We are pleased to announce the good news that our work to help tribes across the country build capacity to address climate change and health impacts will continue thanks to two new Bureau of Indian Affairs (BIA) Tribal Resilience grants awarded to the Pala Band of Mission Indians.
PBMI Tribal Health & Adaptation Multi‐modal Training Project
One of the grant awards will allow Pala and its partners to continue climate and health adaptation trainings for tribal serving professionals for the next two years. Through this project, we will build upon our previous efforts, expertise, and partner network by producing short, on-demand training videos, a live webinar mini-series (focused on mental health and psychosocial wellbeing), a vulnerability summit, presentations at conferences, and ongoing administration of our peer learning community.

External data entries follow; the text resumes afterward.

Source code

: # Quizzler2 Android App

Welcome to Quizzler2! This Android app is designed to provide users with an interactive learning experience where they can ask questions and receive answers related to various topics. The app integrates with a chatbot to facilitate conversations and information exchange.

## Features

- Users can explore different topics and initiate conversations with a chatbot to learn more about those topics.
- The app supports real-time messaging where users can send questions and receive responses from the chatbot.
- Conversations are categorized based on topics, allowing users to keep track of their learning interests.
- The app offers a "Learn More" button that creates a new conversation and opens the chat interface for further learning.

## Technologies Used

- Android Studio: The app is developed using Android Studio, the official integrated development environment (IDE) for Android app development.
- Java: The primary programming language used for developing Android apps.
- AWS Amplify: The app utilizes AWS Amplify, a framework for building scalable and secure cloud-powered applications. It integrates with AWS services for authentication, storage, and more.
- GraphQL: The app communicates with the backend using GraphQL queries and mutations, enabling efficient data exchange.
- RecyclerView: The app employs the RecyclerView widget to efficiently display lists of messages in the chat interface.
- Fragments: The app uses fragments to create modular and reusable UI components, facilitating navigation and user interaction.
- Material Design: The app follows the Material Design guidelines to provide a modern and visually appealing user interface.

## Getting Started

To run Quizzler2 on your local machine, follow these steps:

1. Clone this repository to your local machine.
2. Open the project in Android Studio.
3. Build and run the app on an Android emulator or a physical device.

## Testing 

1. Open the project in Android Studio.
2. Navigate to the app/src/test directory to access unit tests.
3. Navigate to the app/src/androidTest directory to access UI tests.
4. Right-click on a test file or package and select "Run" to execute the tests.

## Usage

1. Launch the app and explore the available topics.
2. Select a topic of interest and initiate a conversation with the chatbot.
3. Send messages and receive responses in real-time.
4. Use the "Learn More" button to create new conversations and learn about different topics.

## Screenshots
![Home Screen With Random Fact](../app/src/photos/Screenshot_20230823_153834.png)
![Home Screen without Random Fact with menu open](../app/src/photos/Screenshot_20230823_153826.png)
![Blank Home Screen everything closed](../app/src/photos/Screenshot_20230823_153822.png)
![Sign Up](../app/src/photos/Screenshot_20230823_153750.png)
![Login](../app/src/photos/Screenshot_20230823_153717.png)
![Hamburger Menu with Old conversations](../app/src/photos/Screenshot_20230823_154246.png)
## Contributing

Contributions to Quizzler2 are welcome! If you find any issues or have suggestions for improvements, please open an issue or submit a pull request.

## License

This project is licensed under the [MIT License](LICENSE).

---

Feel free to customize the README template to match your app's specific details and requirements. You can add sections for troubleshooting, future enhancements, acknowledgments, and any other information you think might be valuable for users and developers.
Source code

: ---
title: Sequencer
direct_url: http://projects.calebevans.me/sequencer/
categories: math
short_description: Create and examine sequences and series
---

PBMI Scaling Up SoCal Intertribal Resilience Data Development Project
The second award is aimed at continuing our work to help tribes across the country more easily access health and other data to support their climate resilience efforts. This project will allow us to scale up our current intertribal data development project (which focused largely on San Diego tribes) over the next two years. The new funding award will allow us to collaborate with five new Southern California tribes to access adaptation data needs, refine available epidemiological datasets and protocols, and build national tribal capacity through presentations and facilitated interagency discussions on tribal data solutions with key national stakeholders.
We’d like to thank the BIA and all of our program partners for their continued support and collaboration. We look forward to continuing our important work together and will share updates as these new efforts get underway.